Regular Sitreps for Internal Stakeholders

Internal Stakeholders (E.g. Employees) probably don’t want to know the nitty-gritty about the outage or what you’re doing. Usually, they want to know some very specific things:

  • How severe is the outage?
  • What’s its likely duration?
  • What’s being done to fix it?
  • Who’s working on it?

Knowing this information isn’t just a good way to keep them quiet, it also helps them do and plan their own jobs.

The Incident Commander should be doing hourly situation reports (SitReps) to the whole company. It should answer the above questions in a concise manner and avoid unnecessary detail.

You might even want to point them to a place where they can view these SitReps, such as an intranet page, or the discussions going on.

Automate Anything You Can

You don’t have tons of time to spare, so automate anything you can. Not only does this remove the human element (one of the biggest reasons something can go wrong), it frees you to deal with other parts of the outage.

It should be easy for your internal stakeholders to get info without contacting the Incident Commander, who has enough on their plate.

Don’t Go Radio Silent

When dealing with internal stakeholders, the immediate instinct will be to shut them out to deal with the outage.

Don’t do this! While you should have avenues for people to find out about the incident, you want to be accessible, and nothing is more demoralizing than going radio silent.

People should be able to contact the Incident Commander to find out more about the outage. It’s a balancing act between keeping yourself focused on solving the outage and cutting people out completely, but it’s a tightrope that needs to be walked.

Keep Customers Informed

Decide in advance how much you want customers to know. You don’t need to tell them everything, but it’s wise to tell them something and keep them informed. Craft your message carefully.

An unplanned outage is a common way to lose customers, so you want to make sure you’re as transparent as possible so they know you’re dealing with the issue.

Make sure you’re using the right tone. You’ll need to be concise, authoritative, and serious. While you may be tempted, don’t try to joke or be cute—remember, their business is being affected!

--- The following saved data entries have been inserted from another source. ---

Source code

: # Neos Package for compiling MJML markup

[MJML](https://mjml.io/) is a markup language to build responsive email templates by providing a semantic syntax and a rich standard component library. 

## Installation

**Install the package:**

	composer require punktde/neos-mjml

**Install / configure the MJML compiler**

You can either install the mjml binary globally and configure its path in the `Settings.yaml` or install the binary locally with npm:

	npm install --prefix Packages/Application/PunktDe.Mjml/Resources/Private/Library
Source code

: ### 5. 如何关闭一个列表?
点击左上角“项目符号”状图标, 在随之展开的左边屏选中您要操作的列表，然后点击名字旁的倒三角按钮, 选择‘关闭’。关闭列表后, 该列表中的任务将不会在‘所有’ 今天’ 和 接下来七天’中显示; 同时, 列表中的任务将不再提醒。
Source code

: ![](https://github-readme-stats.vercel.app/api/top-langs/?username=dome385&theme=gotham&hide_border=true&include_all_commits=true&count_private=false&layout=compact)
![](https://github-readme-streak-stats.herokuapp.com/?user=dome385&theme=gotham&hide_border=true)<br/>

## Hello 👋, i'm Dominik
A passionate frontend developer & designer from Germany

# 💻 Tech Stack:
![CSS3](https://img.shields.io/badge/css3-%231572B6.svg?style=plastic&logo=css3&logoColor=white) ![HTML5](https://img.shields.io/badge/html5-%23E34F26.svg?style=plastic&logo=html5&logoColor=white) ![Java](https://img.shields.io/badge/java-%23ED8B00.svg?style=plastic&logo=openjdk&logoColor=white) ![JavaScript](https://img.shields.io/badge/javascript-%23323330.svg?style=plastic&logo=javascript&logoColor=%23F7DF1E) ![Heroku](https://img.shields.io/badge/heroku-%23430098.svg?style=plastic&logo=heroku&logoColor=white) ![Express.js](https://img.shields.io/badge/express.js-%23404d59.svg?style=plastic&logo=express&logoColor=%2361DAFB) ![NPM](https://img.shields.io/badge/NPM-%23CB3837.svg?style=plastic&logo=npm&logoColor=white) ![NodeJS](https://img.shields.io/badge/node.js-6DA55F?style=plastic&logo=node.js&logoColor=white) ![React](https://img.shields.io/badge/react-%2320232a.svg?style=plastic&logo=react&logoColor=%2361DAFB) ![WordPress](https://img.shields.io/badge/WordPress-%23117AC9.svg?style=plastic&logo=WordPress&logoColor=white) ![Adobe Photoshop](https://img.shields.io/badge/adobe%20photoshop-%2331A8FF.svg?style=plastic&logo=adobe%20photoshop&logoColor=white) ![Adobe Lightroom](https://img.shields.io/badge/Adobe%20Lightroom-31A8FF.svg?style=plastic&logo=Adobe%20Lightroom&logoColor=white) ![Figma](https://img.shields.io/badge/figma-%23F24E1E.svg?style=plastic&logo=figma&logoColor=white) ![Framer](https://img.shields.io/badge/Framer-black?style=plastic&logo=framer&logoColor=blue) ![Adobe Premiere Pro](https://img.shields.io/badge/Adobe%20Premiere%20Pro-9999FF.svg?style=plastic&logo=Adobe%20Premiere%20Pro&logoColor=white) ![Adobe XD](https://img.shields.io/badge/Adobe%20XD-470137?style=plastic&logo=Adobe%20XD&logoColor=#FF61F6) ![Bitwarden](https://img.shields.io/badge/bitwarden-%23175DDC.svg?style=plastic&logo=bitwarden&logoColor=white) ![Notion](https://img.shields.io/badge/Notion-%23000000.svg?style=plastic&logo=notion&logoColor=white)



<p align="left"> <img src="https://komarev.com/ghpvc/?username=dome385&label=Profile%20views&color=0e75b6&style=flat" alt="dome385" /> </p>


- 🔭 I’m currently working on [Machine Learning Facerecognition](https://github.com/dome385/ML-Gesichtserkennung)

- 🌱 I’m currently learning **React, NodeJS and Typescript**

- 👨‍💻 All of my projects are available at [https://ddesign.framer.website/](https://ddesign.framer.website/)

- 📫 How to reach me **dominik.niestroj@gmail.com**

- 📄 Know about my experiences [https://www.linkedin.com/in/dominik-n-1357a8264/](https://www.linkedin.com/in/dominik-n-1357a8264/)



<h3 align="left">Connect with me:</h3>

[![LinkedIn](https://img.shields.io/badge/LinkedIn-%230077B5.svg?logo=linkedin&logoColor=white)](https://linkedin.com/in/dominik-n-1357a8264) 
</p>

Instead, you’ll want to show humility, consideration, and don’t be afraid to accept fault

Ideally, you’ll want to keep them informed every 30 minutes, even if there’s nothing to report. Don’t expect users to go to the status page. If they go to e-mail user support, send them all a reply when the incident is solved.

The Post Mortem

After the outage is finished, it’s time to win back trust. If you followed the steps above, you’ll have a detailed record and information on what happened and what was done to resolve it.

Be accurate about what happened, what went wrong, and how you’re going to prevent it from ever happening again. You can use this information to follow up with customers to regain their support. They want to know that there’s no flaws anymore in your service, or you’re in the process of fixing it.

In the future, make preventing outages a priority by having your teams spend a portion of their time making proactive steps to prevent it from ever happening. It’s less glamorous than rushing in to save the day, but your shareholders and customers will love you more for a service that never fails as opposed to one that breaks often and is quickly fixed.

Dealing with a Planned Outage

A planned outage may be less stressful than an unplanned one, but only if properly handled. You’re still effectively ending an IT service for a period of time.

Talk to Management

Planned outages usually happen as part of a project, one that you discuss with management beforehand. So first, you need to make sure they’re in the loop.

Inform Your Users

If the outage is going to affect a number of users, you’ll need to send out an e-mail ahead of time containing the following information:

  • The time and date of the outage.
  • The nature of the outage.
  • Any possible effects of the outage.
  • Any possible workarounds (Preferably with screenshots).